Examination of Witnesses (Questions 80-86)
MS LIZ
PEACE, MR
MIKE GUNSTON,
MR LOUIS
ARMSTRONG, MR
CHRIS HART
AND MR
TED WESTLAKE
24 APRIL 2006
Q80 Mr Betts: This is not the information
we have been given.
Mr Westlake: The way it is drafted
it says no.
Q81 Mr Betts: Right, but if there
were to be an element of hope value included would that be a big
complication?
Mr Westlake: It would be a valuation
complication, yes, a large one.
Mr Hart: It would not be a large
complication. It would just make the arguments rather more drawn
out.
Q82 Martin Horwood: I feel I need
to declare an interest because I have just had my garage demolished.
I have a question about the timing of the valuation.

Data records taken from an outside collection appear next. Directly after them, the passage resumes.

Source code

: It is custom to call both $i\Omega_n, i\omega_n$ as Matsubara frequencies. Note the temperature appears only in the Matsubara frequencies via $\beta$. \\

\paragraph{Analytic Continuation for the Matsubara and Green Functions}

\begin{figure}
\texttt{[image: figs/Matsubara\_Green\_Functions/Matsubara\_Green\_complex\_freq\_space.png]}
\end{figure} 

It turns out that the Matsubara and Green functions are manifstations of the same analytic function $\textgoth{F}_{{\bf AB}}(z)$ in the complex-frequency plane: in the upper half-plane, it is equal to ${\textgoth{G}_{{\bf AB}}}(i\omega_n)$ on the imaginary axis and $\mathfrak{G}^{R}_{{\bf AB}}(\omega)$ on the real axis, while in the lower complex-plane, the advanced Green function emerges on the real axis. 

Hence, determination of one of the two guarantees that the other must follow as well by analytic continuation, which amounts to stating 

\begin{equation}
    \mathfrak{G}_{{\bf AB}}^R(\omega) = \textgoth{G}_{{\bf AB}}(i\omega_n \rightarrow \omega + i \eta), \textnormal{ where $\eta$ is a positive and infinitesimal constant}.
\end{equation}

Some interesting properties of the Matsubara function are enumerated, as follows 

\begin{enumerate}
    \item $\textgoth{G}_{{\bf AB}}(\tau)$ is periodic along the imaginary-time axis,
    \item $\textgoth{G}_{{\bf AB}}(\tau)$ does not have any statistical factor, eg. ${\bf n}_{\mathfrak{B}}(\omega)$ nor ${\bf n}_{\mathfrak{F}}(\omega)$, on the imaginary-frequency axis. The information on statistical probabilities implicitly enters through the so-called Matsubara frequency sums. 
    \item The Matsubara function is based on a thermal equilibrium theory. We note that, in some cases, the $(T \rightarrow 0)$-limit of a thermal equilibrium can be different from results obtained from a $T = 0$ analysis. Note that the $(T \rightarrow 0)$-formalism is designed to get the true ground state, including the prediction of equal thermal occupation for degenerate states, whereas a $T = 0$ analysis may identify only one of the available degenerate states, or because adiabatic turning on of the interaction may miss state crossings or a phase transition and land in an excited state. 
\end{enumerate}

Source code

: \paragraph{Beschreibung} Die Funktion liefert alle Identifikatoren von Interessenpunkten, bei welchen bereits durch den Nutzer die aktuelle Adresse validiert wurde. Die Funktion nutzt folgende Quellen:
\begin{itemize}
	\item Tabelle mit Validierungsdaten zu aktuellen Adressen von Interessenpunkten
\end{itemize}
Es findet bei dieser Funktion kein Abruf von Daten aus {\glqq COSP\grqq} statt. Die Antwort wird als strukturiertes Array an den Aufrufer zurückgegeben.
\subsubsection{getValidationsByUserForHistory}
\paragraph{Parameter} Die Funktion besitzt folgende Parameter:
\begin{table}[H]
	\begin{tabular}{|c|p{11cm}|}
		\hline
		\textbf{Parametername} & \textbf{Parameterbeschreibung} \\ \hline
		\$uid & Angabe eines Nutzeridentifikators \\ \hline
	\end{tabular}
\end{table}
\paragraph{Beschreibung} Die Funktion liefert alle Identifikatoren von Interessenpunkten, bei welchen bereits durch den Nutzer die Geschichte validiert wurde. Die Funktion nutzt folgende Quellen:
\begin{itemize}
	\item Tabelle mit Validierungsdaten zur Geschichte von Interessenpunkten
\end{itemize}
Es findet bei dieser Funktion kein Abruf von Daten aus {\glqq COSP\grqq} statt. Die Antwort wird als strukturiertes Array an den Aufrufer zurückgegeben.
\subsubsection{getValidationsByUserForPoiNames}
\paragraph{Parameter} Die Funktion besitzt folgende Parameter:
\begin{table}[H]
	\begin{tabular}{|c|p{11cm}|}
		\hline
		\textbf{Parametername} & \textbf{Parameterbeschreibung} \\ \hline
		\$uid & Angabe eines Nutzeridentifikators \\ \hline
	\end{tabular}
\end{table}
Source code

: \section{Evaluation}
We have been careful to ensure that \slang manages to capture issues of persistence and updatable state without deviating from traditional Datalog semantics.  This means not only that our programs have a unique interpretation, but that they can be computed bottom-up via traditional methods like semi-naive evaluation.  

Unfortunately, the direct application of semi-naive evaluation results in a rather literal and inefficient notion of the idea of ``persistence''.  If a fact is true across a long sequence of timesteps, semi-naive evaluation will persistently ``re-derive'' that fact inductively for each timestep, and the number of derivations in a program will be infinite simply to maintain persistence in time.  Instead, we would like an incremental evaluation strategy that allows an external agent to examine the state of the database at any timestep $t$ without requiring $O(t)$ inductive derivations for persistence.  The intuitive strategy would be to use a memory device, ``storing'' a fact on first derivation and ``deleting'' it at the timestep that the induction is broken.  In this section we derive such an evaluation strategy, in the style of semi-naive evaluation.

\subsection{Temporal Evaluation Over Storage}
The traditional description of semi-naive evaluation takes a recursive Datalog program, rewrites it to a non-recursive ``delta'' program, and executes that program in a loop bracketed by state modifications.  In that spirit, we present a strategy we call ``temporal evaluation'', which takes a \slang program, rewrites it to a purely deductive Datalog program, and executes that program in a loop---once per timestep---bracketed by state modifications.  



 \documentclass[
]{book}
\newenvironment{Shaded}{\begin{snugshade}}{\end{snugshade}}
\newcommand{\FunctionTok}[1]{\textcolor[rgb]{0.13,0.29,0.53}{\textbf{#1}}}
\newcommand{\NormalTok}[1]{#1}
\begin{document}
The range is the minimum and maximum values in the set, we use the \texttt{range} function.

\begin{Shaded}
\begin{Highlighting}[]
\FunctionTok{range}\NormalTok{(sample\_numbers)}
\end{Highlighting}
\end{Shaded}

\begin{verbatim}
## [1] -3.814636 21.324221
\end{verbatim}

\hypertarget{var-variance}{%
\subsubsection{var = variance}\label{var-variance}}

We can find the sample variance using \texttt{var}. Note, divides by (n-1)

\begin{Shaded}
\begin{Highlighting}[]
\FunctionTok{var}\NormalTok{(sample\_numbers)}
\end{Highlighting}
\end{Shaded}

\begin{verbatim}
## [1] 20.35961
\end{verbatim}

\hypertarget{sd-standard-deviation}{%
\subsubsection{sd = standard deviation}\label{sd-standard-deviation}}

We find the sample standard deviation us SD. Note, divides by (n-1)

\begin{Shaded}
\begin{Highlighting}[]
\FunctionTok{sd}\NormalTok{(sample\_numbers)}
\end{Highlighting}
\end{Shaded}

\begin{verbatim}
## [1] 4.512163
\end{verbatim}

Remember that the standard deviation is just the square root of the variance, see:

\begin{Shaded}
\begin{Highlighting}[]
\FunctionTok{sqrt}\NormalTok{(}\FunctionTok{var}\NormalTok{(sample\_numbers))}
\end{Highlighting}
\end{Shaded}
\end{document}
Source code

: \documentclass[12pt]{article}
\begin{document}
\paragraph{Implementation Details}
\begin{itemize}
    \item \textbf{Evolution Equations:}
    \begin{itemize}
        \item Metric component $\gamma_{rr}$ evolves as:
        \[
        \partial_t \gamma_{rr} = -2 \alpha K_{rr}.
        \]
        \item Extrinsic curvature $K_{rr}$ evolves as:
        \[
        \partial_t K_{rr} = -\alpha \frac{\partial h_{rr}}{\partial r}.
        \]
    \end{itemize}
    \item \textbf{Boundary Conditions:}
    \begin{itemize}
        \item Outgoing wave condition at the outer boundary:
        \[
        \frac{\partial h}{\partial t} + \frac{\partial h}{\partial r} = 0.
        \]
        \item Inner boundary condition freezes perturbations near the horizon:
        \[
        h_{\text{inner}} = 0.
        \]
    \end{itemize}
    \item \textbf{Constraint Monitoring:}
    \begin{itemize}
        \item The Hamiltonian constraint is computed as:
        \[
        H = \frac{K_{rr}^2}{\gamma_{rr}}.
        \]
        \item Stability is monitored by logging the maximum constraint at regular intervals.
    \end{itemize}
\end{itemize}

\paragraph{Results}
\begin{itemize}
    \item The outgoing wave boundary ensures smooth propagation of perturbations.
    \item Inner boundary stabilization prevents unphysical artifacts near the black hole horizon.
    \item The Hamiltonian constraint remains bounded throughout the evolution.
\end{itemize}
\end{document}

Mr Westgate
seemed to be suggesting that any system that was not based on
real sale values but on valuations was problematic, but the RICS
position seems to be that you want the liability for PGS to be
established well before development commences. Our information
is that the valuation is likely to take place at planning permission
stage. Is that something you are in favour of or would you prefer
it to be closer to the actual sale?
Mr Hart: It depends what you mean
by planning permission stage, because this is something else that
came out during the consultation process. As drafted, it suggests
that it is a full planning consent, which will be that all reserve
matters have been agreed. Reserve matters can often not be agreed
until the end of a development, or ever in some cases, so on the
basis of how it was originally drafted we took the view that we
had to have a point and we were getting the impression during
the consultation that we had now moved to a point where the valuation
date would be when sufficient planning consent had been achieved
in order for development to commence, which is a different ball
game.
Q83 Chair: Would that be acceptable?
Would you prefer that?
Mr Hart: As we pointed out, if
you had to wait until complete planning consent was achieved it
might be after the development had occurred, in which case there
would be no planning application.
Q84 Chair: So you would prefer it?
Mr Hart: We pointed out that it
would not work in the way drafted.
Mr Westlake: In other words, I
think what we are saying is that you should have several tax points,
not just one tax point, not just when you start development as
your date for due payment with a retroactive valuation date to
when you had planning permission. It should be at the time of
sale or disposal by the landowner to the developer and then onwards.
Q85 Martin Horwood: This seems to
be so likely to create a lot of work for chartered surveyors that
I think you ought to be available.
Mr Armstrong: It is a planning
interest, not necessarily of any particular sector.
Q86 Martin Horwood: If we link it
to the commencement of work, as Mr Hart just said, what if you
do not commence the work? What if you just get planning permission
and sell the plot with planning permission?
Mr Hart: As drafted, you value
at the point the planning consent is achieved and then, a bit
like the way stamp duty and land tax now work, you effectively
buy a development certificate by paying the tax at the point of
development, which is something we do not agree with, by the way,
because it means that you would go into the commencement of the
development with having an uncertain tax liability, which the
bankers would not fund. Yes, we have been commenting on the way
it is drafted, not necessarily the way we suggest it would be
done.
Chair: I am conscious that we could go
on and on for hours but we cannot because we have another evidence
session. Thank you very much indeed.